Start of Data provided

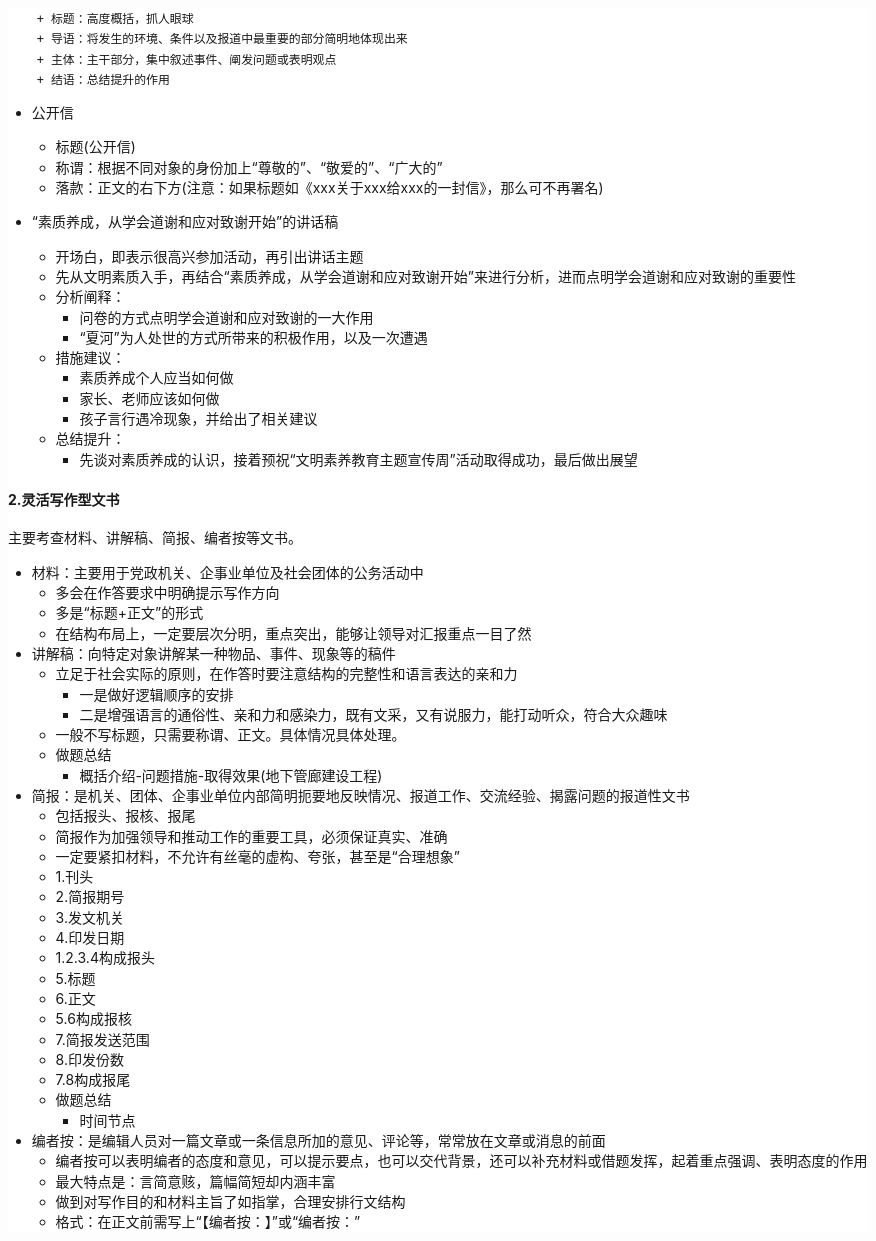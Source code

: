         + 标题：高度概括，抓人眼球
        + 导语：将发生的环境、条件以及报道中最重要的部分简明地体现出来
        + 主体：主干部分，集中叙述事件、阐发问题或表明观点
        + 结语：总结提升的作用
+ 公开信
    + 标题(公开信)
    + 称谓：根据不同对象的身份加上“尊敬的”、“敬爱的”、“广大的”
    + 落款：正文的右下方(注意：如果标题如《xxx关于xxx给xxx的一封信》，那么可不再署名)

+ “素质养成，从学会道谢和应对致谢开始”的讲话稿
    + 开场白，即表示很高兴参加活动，再引出讲话主题
    + 先从文明素质入手，再结合“素质养成，从学会道谢和应对致谢开始”来进行分析，进而点明学会道谢和应对致谢的重要性
    + 分析阐释：
        + 问卷的方式点明学会道谢和应对致谢的一大作用
        + “夏河”为人处世的方式所带来的积极作用，以及一次遭遇
    + 措施建议：
        + 素质养成个人应当如何做
        + 家长、老师应该如何做
        + 孩子言行遇冷现象，并给出了相关建议
    + 总结提升：
        + 先谈对素质养成的认识，接着预祝“文明素养教育主题宣传周”活动取得成功，最后做出展望

#### 2.灵活写作型文书

主要考查材料、讲解稿、简报、编者按等文书。

+ 材料：主要用于党政机关、企事业单位及社会团体的公务活动中
    + 多会在作答要求中明确提示写作方向
    + 多是“标题+正文”的形式
    + 在结构布局上，一定要层次分明，重点突出，能够让领导对汇报重点一目了然
+ 讲解稿：向特定对象讲解某一种物品、事件、现象等的稿件
    + 立足于社会实际的原则，在作答时要注意结构的完整性和语言表达的亲和力
        + 一是做好逻辑顺序的安排
        + 二是增强语言的通俗性、亲和力和感染力，既有文采，又有说服力，能打动听众，符合大众趣味
    + 一般不写标题，只需要称谓、正文。具体情况具体处理。
    + 做题总结
        + 概括介绍-问题措施-取得效果(地下管廊建设工程)
+ 简报：是机关、团体、企事业单位内部简明扼要地反映情况、报道工作、交流经验、揭露问题的报道性文书
    + 包括报头、报核、报尾
    + 简报作为加强领导和推动工作的重要工具，必须保证真实、准确
    + 一定要紧扣材料，不允许有丝毫的虚构、夸张，甚至是“合理想象”
    + 1.刊头
    + 2.简报期号
    + 3.发文机关
    + 4.印发日期
    + 1.2.3.4构成报头
    + 5.标题
    + 6.正文
    + 5.6构成报核
    + 7.简报发送范围
    + 8.印发份数
    + 7.8构成报尾
    + 做题总结
        + 时间节点
+ 编者按：是编辑人员对一篇文章或一条信息所加的意见、评论等，常常放在文章或消息的前面
    + 编者按可以表明编者的态度和意见，可以提示要点，也可以交代背景，还可以补充材料或借题发挥，起着重点强调、表明态度的作用
    + 最大特点是：言简意赅，篇幅简短却内涵丰富
    + 做到对写作目的和材料主旨了如指掌，合理安排行文结构
    + 格式：在正文前需写上“【编者按：】”或“编者按：”

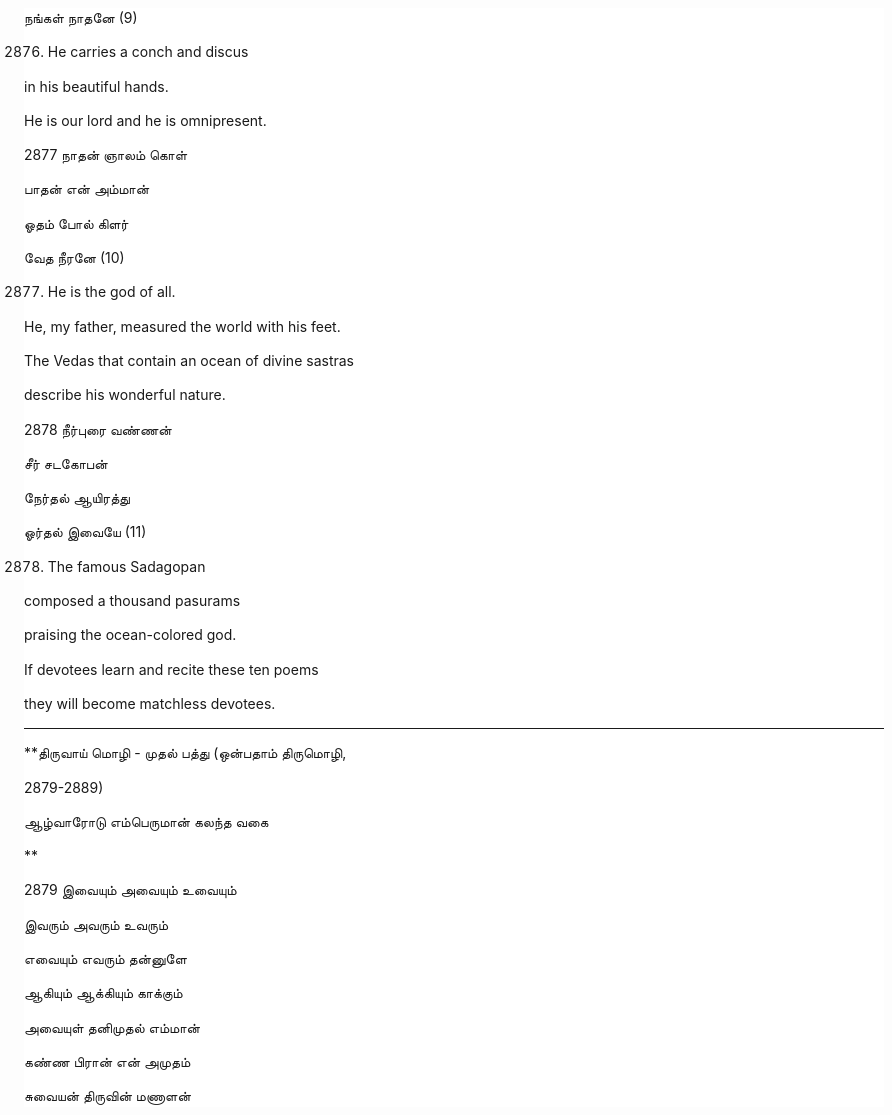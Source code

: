 நங்கள் நாதனே (9)  

2876. He carries a conch and discus  

in his beautiful hands.  

He is our lord and he is omnipresent.  

2877 நாதன் ஞாலம் கொள்  

பாதன் என் அம்மான்  

ஓதம் போல் கிளர்  

வேத நீரனே (10)  

2877. He is the god of all.  

He, my father, measured the world with his feet.  

The Vedas that contain an ocean of divine sastras  

describe his wonderful nature.  

2878 நீர்புரை வண்ணன்  

சீர் சடகோபன்  

நேர்தல் ஆயிரத்து  

ஓர்தல் இவையே (11)  

2878. The famous Sadagopan  

composed a thousand pasurams  

praising the ocean-colored god.  

If devotees learn and recite these ten poems  

they will become matchless devotees.  

------------  

**திருவாய் மொழி - முதல் பத்து (ஒன்பதாம் திருமொழி,

 2879-2889)  

ஆழ்வாரோடு எம்பெருமான் கலந்த வகை  

**  

2879 இவையும் அவையும் உவையும்  

இவரும் அவரும் உவரும்  

எவையும் எவரும் தன்னுளே  

ஆகியும் ஆக்கியும் காக்கும்  

அவையுள் தனிமுதல் எம்மான்  

கண்ண பிரான் என் அமுதம்  

சுவையன் திருவின் மணாளன்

End of Data provided

Exercise prompt →
Repeat every record above exactly. Omit the pictures.

Response below →
Source code

:         + 标题：高度概括，抓人眼球
        + 导语：将发生的环境、条件以及报道中最重要的部分简明地体现出来
        + 主体：主干部分，集中叙述事件、阐发问题或表明观点
        + 结语：总结提升的作用
+ 公开信
    + 标题(公开信)
    + 称谓：根据不同对象的身份加上“尊敬的”、“敬爱的”、“广大的”
    + 落款：正文的右下方(注意：如果标题如《xxx关于xxx给xxx的一封信》，那么可不再署名)

+ “素质养成，从学会道谢和应对致谢开始”的讲话稿
    + 开场白，即表示很高兴参加活动，再引出讲话主题
    + 先从文明素质入手，再结合“素质养成，从学会道谢和应对致谢开始”来进行分析，进而点明学会道谢和应对致谢的重要性
    + 分析阐释：
        + 问卷的方式点明学会道谢和应对致谢的一大作用
        + “夏河”为人处世的方式所带来的积极作用，以及一次遭遇
    + 措施建议：
        + 素质养成个人应当如何做
        + 家长、老师应该如何做
        + 孩子言行遇冷现象，并给出了相关建议
    + 总结提升：
        + 先谈对素质养成的认识，接着预祝“文明素养教育主题宣传周”活动取得成功，最后做出展望

#### 2.灵活写作型文书

主要考查材料、讲解稿、简报、编者按等文书。

+ 材料：主要用于党政机关、企事业单位及社会团体的公务活动中
    + 多会在作答要求中明确提示写作方向
    + 多是“标题+正文”的形式
    + 在结构布局上，一定要层次分明，重点突出，能够让领导对汇报重点一目了然
+ 讲解稿：向特定对象讲解某一种物品、事件、现象等的稿件
    + 立足于社会实际的原则，在作答时要注意结构的完整性和语言表达的亲和力
        + 一是做好逻辑顺序的安排
        + 二是增强语言的通俗性、亲和力和感染力，既有文采，又有说服力，能打动听众，符合大众趣味
    + 一般不写标题，只需要称谓、正文。具体情况具体处理。
    + 做题总结
        + 概括介绍-问题措施-取得效果(地下管廊建设工程)
+ 简报：是机关、团体、企事业单位内部简明扼要地反映情况、报道工作、交流经验、揭露问题的报道性文书
    + 包括报头、报核、报尾
    + 简报作为加强领导和推动工作的重要工具，必须保证真实、准确
    + 一定要紧扣材料，不允许有丝毫的虚构、夸张，甚至是“合理想象”
    + 1.刊头
    + 2.简报期号
    + 3.发文机关
    + 4.印发日期
    + 1.2.3.4构成报头
    + 5.标题
    + 6.正文
    + 5.6构成报核
    + 7.简报发送范围
    + 8.印发份数
    + 7.8构成报尾
    + 做题总结
        + 时间节点
+ 编者按：是编辑人员对一篇文章或一条信息所加的意见、评论等，常常放在文章或消息的前面
    + 编者按可以表明编者的态度和意见，可以提示要点，也可以交代背景，还可以补充材料或借题发挥，起着重点强调、表明态度的作用
    + 最大特点是：言简意赅，篇幅简短却内涵丰富
    + 做到对写作目的和材料主旨了如指掌，合理安排行文结构
    + 格式：在正文前需写上“【编者按：】”或“编者按：”

Source code

: நங்கள் நாதனே (9)  

2876. He carries a conch and discus  

in his beautiful hands.  

He is our lord and he is omnipresent.  

2877 நாதன் ஞாலம் கொள்  

பாதன் என் அம்மான்  

ஓதம் போல் கிளர்  

வேத நீரனே (10)  

2877. He is the god of all.  

He, my father, measured the world with his feet.  

The Vedas that contain an ocean of divine sastras  

describe his wonderful nature.  

2878 நீர்புரை வண்ணன்  

சீர் சடகோபன்  

நேர்தல் ஆயிரத்து  

ஓர்தல் இவையே (11)  

2878. The famous Sadagopan  

composed a thousand pasurams  

praising the ocean-colored god.  

If devotees learn and recite these ten poems  

they will become matchless devotees.  

------------  

**திருவாய் மொழி - முதல் பத்து (ஒன்பதாம் திருமொழி,

 2879-2889)  

ஆழ்வாரோடு எம்பெருமான் கலந்த வகை  

**  

2879 இவையும் அவையும் உவையும்  

இவரும் அவரும் உவரும்  

எவையும் எவரும் தன்னுளே  

ஆகியும் ஆக்கியும் காக்கும்  

அவையுள் தனிமுதல் எம்மான்  

கண்ண பிரான் என் அமுதம்  

சுவையன் திருவின் மணாளன்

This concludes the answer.